Print version ISSN 1808-8694

Braz. j. otorhinolaryngol. (Impr.) vol.77 no.5 São Paulo Sept./Oct. 2011

https://doi.org/10.1590/S1808-86942011000500021 

ORIGINAL ARTICLE

 

Translation, cross-cultural adaptation and validation of SinoNasal Outcome Test (SNOT) - 22 to Brazilian Portuguese

 

 

Eduardo Macoto KosugiI; Vitor Guo ChenII; Viviane Maria Guerreiro da FonsecaIII; Milena Martins Pellogia CursinoIV; José Arruda Mendes NetoV; Luís Carlos GregórioVI

IMSc in Sciences, Chief Preceptor of the ENT Residency Program - UNIFESP-EPM (Paulista School of Medicine - Federal University of São Paulo)
IIMD - PUC-Sorocaba; 3rd-Year ENT Resident - UNIFESP-EPM
IIIMD - UNIFESP-EPM; 3rd-Year ENT Resident - UNIFESP-EPM
IV6th-Year Medical Student - UNIFESP-EPM
VMD. ENT - UNIFESP-EPM; MSc Student - UNIFESP-EPM
VIAssociate Professor of Rhino-Laryngology UNIFESP-EPM, Vice-Chief - Department of Otorhinolaryngology and Head and Neck Surgery - UNIFESP-EPM

Send correspondence to

 

 


ABSTRACT

Quality of life questionnaires have been increasingly used in clinical trials to help establish the impact of medical intervention or to assess the outcome of health care services. Among disease-specific outcome measures, SNOT-22 was considered the most suitable tool for assessing chronic rhinosinusitis and patients with nasal polyps.
AIMS: To perform translation, cross-cultural adaptation and validation of the SNOT-22 to Brazilian Portuguese.
METHODS: Prospective study involving eighty-nine patients with chronic rhinosinusitis or nasal polyps submitted to functional endoscopic sinus surgery, who answered the questionnaire before and after surgery. Furthermore, 113 volunteers without sinonasal disease also answered the questionnaire. Internal consistency, test-retest reliability, measure validity, responsiveness and clinical interpretability were assessed.
RESULTS: Mean preoperative, postoperative and no sinonasal disease scores were 62.39, 23.09 and 11.42, respectively (p<0.0001); showing validity and responsiveness. Internal consistency was high (Cronbach's alpha = 0.9276). Reliability was sufficiently good, considering inter-interviewers (r=0.81) and intra-interviewers within a 10 to 14 day-interval (r=0.72). Surgery effect size was 1.55. Minimally important difference was 14 points; and scores up to 10 points were considered normal.
CONCLUSION: The Brazilian Portuguese SNOT-22 version is a valid instrument to assess patients with chronic rhinosinusitis and nasal polyps.

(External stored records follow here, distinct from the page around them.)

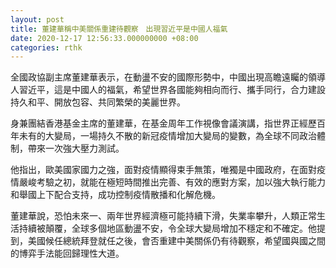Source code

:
 ```yaml
---
layout: post
title: 董建華稱中美關係重建待觀察　出現習近平是中國人福氣
date: 2020-12-17 12:56:33.000000000 +08:00
categories: rthk
---
```


全國政協副主席董建華表示，在動盪不安的國際形勢中，中國出現高瞻遠矚的領導人習近平，這是中國人的福氣，希望世界各國能夠相向而行、攜手同行，合力建設持久和平、開放包容、共同繁榮的美麗世界。

身兼團結香港基金主席的董建華，在基金周年工作視像會議演講，指世界正經歷百年未有的大變局，一場持久不散的新冠疫情增加大變局的變數，為全球不同政治體制，帶來一次強大壓力測試。

他指出，歐美國家國力之強，面對疫情顯得束手無策，唯獨是中國政府，在面對疫情嚴峻考驗之初，就能在極短時間推出完善、有效的應對方案，加以強大執行能力和舉國上下配合支持，成功控制疫情散播和化解危機。

董建華說，恐怕未來一、兩年世界經濟極可能持續下滑，失業率攀升，人類正常生活持續被顛覆，全球多個地區動盪不安，令全球大變局增加不穩定和不確定。他提到，美國候任總統拜登就任之後，會否重建中美關係仍有待觀察，希望國與國之間的博弈手法能回歸理性大道。
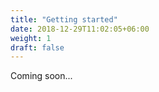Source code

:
 ```yaml
---
title: "Getting started"
date: 2018-12-29T11:02:05+06:00
weight: 1
draft: false
---
```


Coming soon...
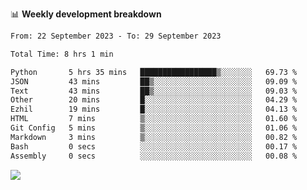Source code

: 📊 **Weekly development breakdown**
<!--START_SECTION:waka-->

```txt
From: 22 September 2023 - To: 29 September 2023

Total Time: 8 hrs 1 min

Python       5 hrs 35 mins   █████████████████▒░░░░░░░   69.73 %
JSON         43 mins         ██▒░░░░░░░░░░░░░░░░░░░░░░   09.09 %
Text         43 mins         ██▒░░░░░░░░░░░░░░░░░░░░░░   09.03 %
Other        20 mins         █░░░░░░░░░░░░░░░░░░░░░░░░   04.29 %
Ezhil        19 mins         █░░░░░░░░░░░░░░░░░░░░░░░░   04.13 %
HTML         7 mins          ▒░░░░░░░░░░░░░░░░░░░░░░░░   01.60 %
Git Config   5 mins          ▒░░░░░░░░░░░░░░░░░░░░░░░░   01.06 %
Markdown     3 mins          ▒░░░░░░░░░░░░░░░░░░░░░░░░   00.82 %
Bash         0 secs          ░░░░░░░░░░░░░░░░░░░░░░░░░   00.17 %
Assembly     0 secs          ░░░░░░░░░░░░░░░░░░░░░░░░░   00.08 %
```

<!--END_SECTION:waka-->
![](https://komarev.com/ghpvc/?username=callanwu)
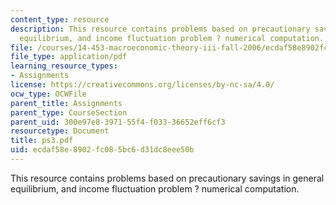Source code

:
 ```yaml
---
content_type: resource
description: This resource contains problems based on precautionary savings in general
  equilibrium, and income fluctuation problem ? numerical computation.
file: /courses/14-453-macroeconomic-theory-iii-fall-2006/ecdaf58e8902fc085bc6d31dc8eee50b_ps3.pdf
file_type: application/pdf
learning_resource_types:
- Assignments
license: https://creativecommons.org/licenses/by-nc-sa/4.0/
ocw_type: OCWFile
parent_title: Assignments
parent_type: CourseSection
parent_uid: 300e97e8-3971-55f4-f033-36652eff6cf3
resourcetype: Document
title: ps3.pdf
uid: ecdaf58e-8902-fc08-5bc6-d31dc8eee50b
---
```

This resource contains problems based on precautionary savings in general equilibrium, and income fluctuation problem ? numerical computation.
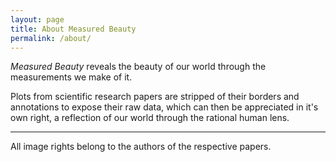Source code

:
 ```yaml
---
layout: page
title: About Measured Beauty
permalink: /about/
---
```


*Measured Beauty* reveals the beauty of our world through the measurements we make of it.

Plots from scientific research papers are stripped of their borders and annotations to expose their raw data, which can then be appreciated in it's own right, a reflection of our world through the rational human lens.

***

All image rights belong to the authors of the respective papers. 
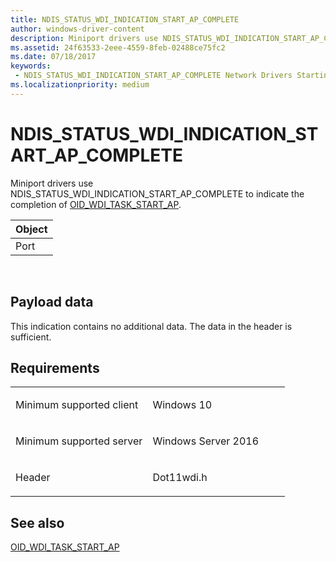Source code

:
 ```yaml
---
title: NDIS_STATUS_WDI_INDICATION_START_AP_COMPLETE
author: windows-driver-content
description: Miniport drivers use NDIS_STATUS_WDI_INDICATION_START_AP_COMPLETE to indicate the completion of OID_WDI_TASK_START_AP.
ms.assetid: 24f63533-2eee-4559-8feb-02488ce75fc2
ms.date: 07/18/2017
keywords:
 - NDIS_STATUS_WDI_INDICATION_START_AP_COMPLETE Network Drivers Starting with Windows Vista
ms.localizationpriority: medium
---
```


# NDIS\_STATUS\_WDI\_INDICATION\_START\_AP\_COMPLETE


Miniport drivers use NDIS\_STATUS\_WDI\_INDICATION\_START\_AP\_COMPLETE to indicate the completion of [OID\_WDI\_TASK\_START\_AP](oid-wdi-task-start-ap.md).

| Object |
|--------|
| Port   |

 

## Payload data


This indication contains no additional data. The data in the header is sufficient.

Requirements
------------

<table>
<colgroup>
<col width="50%" />
<col width="50%" />
</colgroup>
<tbody>
<tr class="odd">
<td><p>Minimum supported client</p></td>
<td><p>Windows 10</p></td>
</tr>
<tr class="even">
<td><p>Minimum supported server</p></td>
<td><p>Windows Server 2016</p></td>
</tr>
<tr class="odd">
<td><p>Header</p></td>
<td>Dot11wdi.h</td>
</tr>
</tbody>
</table>

## See also


[OID\_WDI\_TASK\_START\_AP](oid-wdi-task-start-ap.md)

 

 




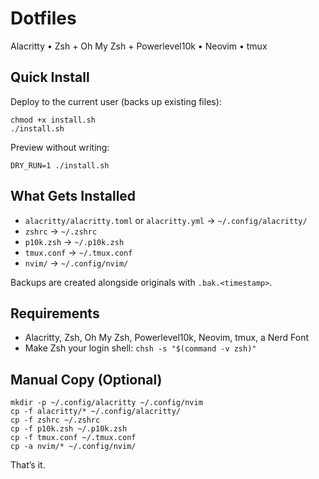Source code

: # Dotfiles

Alacritty • Zsh + Oh My Zsh + Powerlevel10k • Neovim • tmux

## Quick Install

Deploy to the current user (backs up existing files):

```
chmod +x install.sh
./install.sh
```

Preview without writing:

```
DRY_RUN=1 ./install.sh
```

## What Gets Installed

- `alacritty/alacritty.toml` or `alacritty.yml` → `~/.config/alacritty/`
- `zshrc` → `~/.zshrc`
- `p10k.zsh` → `~/.p10k.zsh`
- `tmux.conf` → `~/.tmux.conf`
- `nvim/` → `~/.config/nvim/`

Backups are created alongside originals with `.bak.<timestamp>`.

## Requirements

- Alacritty, Zsh, Oh My Zsh, Powerlevel10k, Neovim, tmux, a Nerd Font
- Make Zsh your login shell: `chsh -s "$(command -v zsh)"`

## Manual Copy (Optional)

```
mkdir -p ~/.config/alacritty ~/.config/nvim
cp -f alacritty/* ~/.config/alacritty/
cp -f zshrc ~/.zshrc
cp -f p10k.zsh ~/.p10k.zsh
cp -f tmux.conf ~/.tmux.conf
cp -a nvim/* ~/.config/nvim/
```

That’s it.

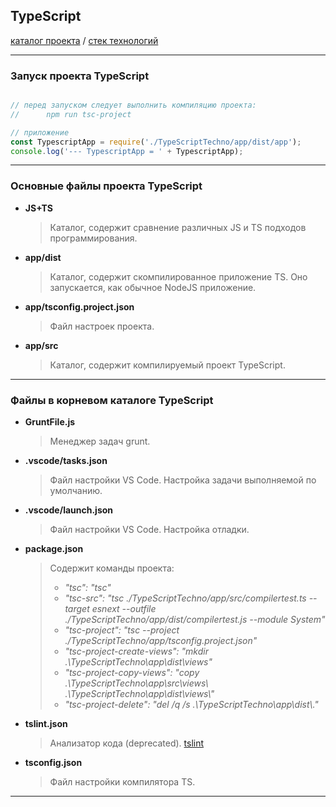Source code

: ## TypeScript

[каталог проекта](https://github.com/LisShamenko/NodeJS-technology-stack/tree/master/TypeScriptTechno) / [стек технологий](https://github.com/LisShamenko/NodeJS-technology-stack/blob/master/README.md)
____

### Запуск проекта TypeScript

```javascript

// перед запуском следует выполнить компиляцию проекта:
//      npm run tsc-project

// приложение
const TypescriptApp = require('./TypeScriptTechno/app/dist/app');
console.log('--- TypescriptApp = ' + TypescriptApp);

```
____

### Основные файлы проекта TypeScript

- **JS+TS**
    > Каталог, содержит сравнение различных JS и TS подходов программирования.
- **app/dist**
    > Каталог, содержит скомпилированное приложение TS. Оно запускается, как обычное NodeJS приложение.
- **app/tsconfig.project.json**
    > Файл настроек проекта.
- **app/src**
    > Каталог, содержит компилируемый проект TypeScript.
____

### Файлы в корневом каталоге TypeScript

- **GruntFile.js**
    > Менеджер задач grunt.
- **.vscode/tasks.json**
    > Файл настройки VS Code. Настройка задачи выполняемой по умолчанию.
- **.vscode/launch.json**
    > Файл настройки VS Code. Настройка отладки.
- **package.json**
    > Содержит команды проекта:
    > - _"tsc": "tsc"_
    > - _"tsc-src": "tsc ./TypeScriptTechno/app/src/compilertest.ts --target esnext --outfile ./TypeScriptTechno/app/dist/compilertest.js --module System"_
    > - _"tsc-project": "tsc --project ./TypeScriptTechno/app/tsconfig.project.json"_
    > - _"tsc-project-create-views": "mkdir .\\TypeScriptTechno\\app\\dist\\views"_
    > - _"tsc-project-copy-views": "copy .\\TypeScriptTechno\\app\\src\\views\\ .\\TypeScriptTechno\\app\\dist\\views\\"_
    > - _"tsc-project-delete": "del /q /s .\\TypeScriptTechno\\app\\dist\\*.*"_
- **tslint.json**
    > Анализатор кода (deprecated). [tslint](https://palantir.github.io/tslint/)
- **tsconfig.json**
    > Файл настройки компилятора TS.
____ 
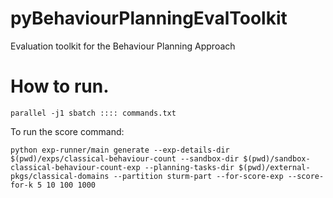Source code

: # pyBehaviourPlanningEvalToolkit
Evaluation toolkit for the Behaviour Planning Approach

# How to run.
```
parallel -j1 sbatch :::: commands.txt
```

To run the score command:
```
python exp-runner/main generate --exp-details-dir $(pwd)/exps/classical-behaviour-count --sandbox-dir $(pwd)/sandbox-classical-behaviour-count-exp --planning-tasks-dir $(pwd)/external-pkgs/classical-domains --partition sturm-part --for-score-exp --score-for-k 5 10 100 1000
```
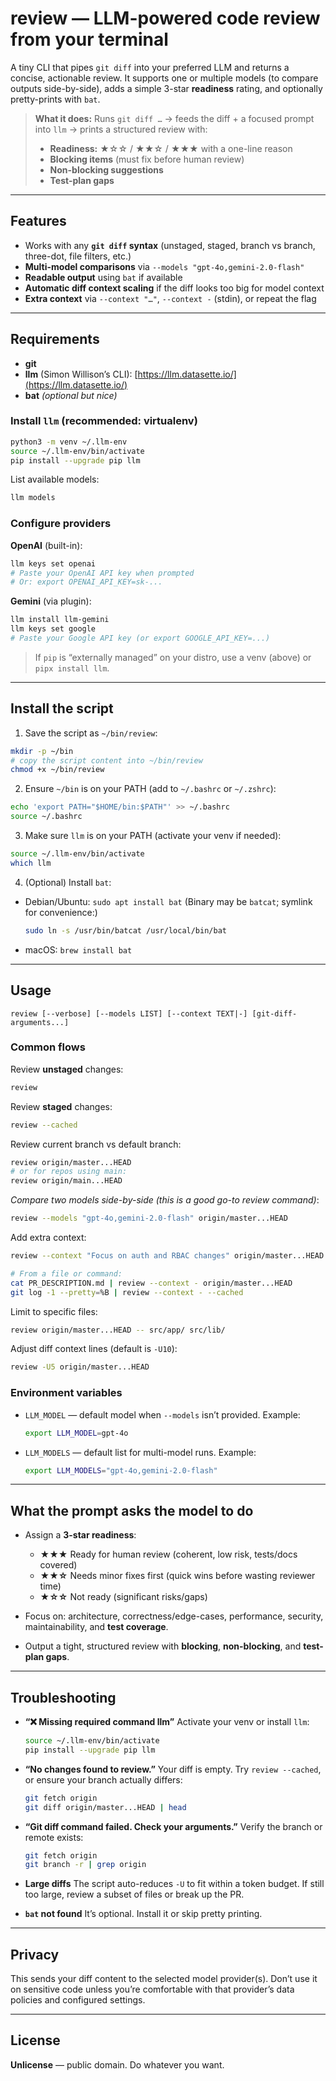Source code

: # review — LLM-powered code review from your terminal

A tiny CLI that pipes `git diff` into your preferred LLM and returns a concise, actionable review. It supports one or multiple models (to compare outputs side-by-side), adds a simple 3-star **readiness** rating, and optionally pretty-prints with `bat`.

> **What it does:**
> Runs `git diff …` → feeds the diff + a focused prompt into `llm` → prints a structured review with:
>
> * **Readiness:** ★☆☆ / ★★☆ / ★★★ with a one-line reason
> * **Blocking items** (must fix before human review)
> * **Non-blocking suggestions**
> * **Test-plan gaps**

---

## Features

* Works with any **`git diff` syntax** (unstaged, staged, branch vs branch, three-dot, file filters, etc.)
* **Multi-model comparisons** via `--models "gpt-4o,gemini-2.0-flash"`
* **Readable output** using `bat` if available
* **Automatic diff context scaling** if the diff looks too big for model context
* **Extra context** via `--context "…"`, `--context -` (stdin), or repeat the flag

---

## Requirements

* **git**
* **llm** (Simon Willison’s CLI): [https://llm.datasette.io/](https://llm.datasette.io/)
* **bat** *(optional but nice)*

### Install `llm` (recommended: virtualenv)

```bash
python3 -m venv ~/.llm-env
source ~/.llm-env/bin/activate
pip install --upgrade pip llm
```

List available models:

```bash
llm models
```

### Configure providers

**OpenAI** (built-in):

```bash
llm keys set openai
# Paste your OpenAI API key when prompted
# Or: export OPENAI_API_KEY=sk-...
```

**Gemini** (via plugin):

```bash
llm install llm-gemini
llm keys set google
# Paste your Google API key (or export GOOGLE_API_KEY=...)
```

> If `pip` is “externally managed” on your distro, use a venv (above) or `pipx install llm`.

---

## Install the script

1. Save the script as `~/bin/review`:

```bash
mkdir -p ~/bin
# copy the script content into ~/bin/review
chmod +x ~/bin/review
```

2. Ensure `~/bin` is on your PATH (add to `~/.bashrc` or `~/.zshrc`):

```bash
echo 'export PATH="$HOME/bin:$PATH"' >> ~/.bashrc
source ~/.bashrc
```

3. Make sure `llm` is on your PATH (activate your venv if needed):

```bash
source ~/.llm-env/bin/activate
which llm
```

4. (Optional) Install `bat`:

* Debian/Ubuntu: `sudo apt install bat`
  (Binary may be `batcat`; symlink for convenience:)

  ```bash
  sudo ln -s /usr/bin/batcat /usr/local/bin/bat
  ```
* macOS: `brew install bat`

---

## Usage

```
review [--verbose] [--models LIST] [--context TEXT|-] [git-diff-arguments...]
```

### Common flows

Review **unstaged** changes:

```bash
review
```

Review **staged** changes:

```bash
review --cached
```

Review current branch vs default branch:

```bash
review origin/master...HEAD
# or for repos using main:
review origin/main...HEAD
```

*Compare two models side-by-side (this is a good go-to review command)*:

```bash
review --models "gpt-4o,gemini-2.0-flash" origin/master...HEAD
```

Add extra context:

```bash
review --context "Focus on auth and RBAC changes" origin/master...HEAD

# From a file or command:
cat PR_DESCRIPTION.md | review --context - origin/master...HEAD
git log -1 --pretty=%B | review --context - --cached
```

Limit to specific files:

```bash
review origin/master...HEAD -- src/app/ src/lib/
```

Adjust diff context lines (default is `-U10`):

```bash
review -U5 origin/master...HEAD
```

### Environment variables

* `LLM_MODEL` — default model when `--models` isn’t provided.
  Example:

  ```bash
  export LLM_MODEL=gpt-4o
  ```
* `LLM_MODELS` — default list for multi-model runs.
  Example:

  ```bash
  export LLM_MODELS="gpt-4o,gemini-2.0-flash"
  ```

---

## What the prompt asks the model to do

* Assign a **3-star readiness**:

  * **★★★** Ready for human review (coherent, low risk, tests/docs covered)
  * **★★☆** Needs minor fixes first (quick wins before wasting reviewer time)
  * **★☆☆** Not ready (significant risks/gaps)

* Focus on: architecture, correctness/edge-cases, performance, security, maintainability, and **test coverage**.

* Output a tight, structured review with **blocking**, **non-blocking**, and **test-plan gaps**.

---

## Troubleshooting

* **“❌ Missing required command llm”**
  Activate your venv or install `llm`:

  ```bash
  source ~/.llm-env/bin/activate
  pip install --upgrade pip llm
  ```

* **“No changes found to review.”**
  Your diff is empty. Try `review --cached`, or ensure your branch actually differs:

  ```bash
  git fetch origin
  git diff origin/master...HEAD | head
  ```

* **“Git diff command failed. Check your arguments.”**
  Verify the branch or remote exists:

  ```bash
  git fetch origin
  git branch -r | grep origin
  ```

* **Large diffs**
  The script auto-reduces `-U` to fit within a token budget. If still too large, review a subset of files or break up the PR.

* **`bat` not found**
  It’s optional. Install it or skip pretty printing.

---

## Privacy

This sends your diff content to the selected model provider(s). Don’t use it on sensitive code unless you’re comfortable with that provider’s data policies and configured settings.

---

## License

**Unlicense** — public domain. Do whatever you want.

Keywords: nasal polyps, natural orifice endoscopic surgery, quality of life, questionnaires, sinusitis.


 

 

INTRODUCTION

Quality of life questionnaires have been frequently used in clinical assays in order to determine the impact caused by an intervention or in order to assess healthcare results1. The goal of each questionnaire may be geared towards the health status, or quality of life. Health status may be described by physical limitations, functional handicaps or social experiences reported by the patients. Notwithstanding, the quality of life description is seen as a unique and personal experience, which reflects not only the health status, but also other factors and circumstances associated with the patient's life. According to this definition, physicians and other healthcare professionals may describe the health status of each individual, but it is only the patient, individually, who can describe his/her own quality of life2.

Chronic rhinosinusitis (CRS), with or without nasal polyps, is a prevalent disease, which can affect up to 14% of the North-American population, and cause a significant impact on quality of life3. Such impact may be demonstrated using quality of life questionnaires, such as the SF-36; and patients with CRS have impacts on physical pain and on social aspects which are even greater than patients with angina, congestive heart failure and chronic obstructive pulmonary disease4. Moreover, when we compare patients submitted to sinonasal surgery with a sample of the general population in the USA, we notice significant differences in physical pain, general health status, vitality and social aspects4.

General questionnaires, such as the SF-36, allow us to compare different situations and treatments, besides enabling us to establish the impact different diseases have in different groups of patients. On the other hand, specific disease questionnaires may identify more easily the important symptoms; they help focus the medical visit and may be used to define treatment objectives. Moreover, they are more sensitive to small changes after interventions than the general questionnaires. Therefore, specific questionnaires are preferrable5.

Two recent reviews have identified numerous outcome measure questionnaires used to assess patients with rhinitis and rhinosinusitis, both acute and chronic, evaluating them as to reliability, validity, responsiveness and ease of use6,7. As more outcome measure questionnaires are developed, there is the need to have an agreement among the many authors in the world, so as to standardize the assessment of rhinosinusitis patients. The SNOT-22 (Sinonasal Outcome Test) questionnaire has the advantage of combining issues which are specific of sinonasal disease with general health issues, which may be assessed alone or together, both in the pre and postoperative. Comparing the 15 sinonasal questionnaires, Morley & Sharp6 concluded that the SNOT-22 is the most adequate to assess patients with CRS, including the post-op of functional endoscopic surgery.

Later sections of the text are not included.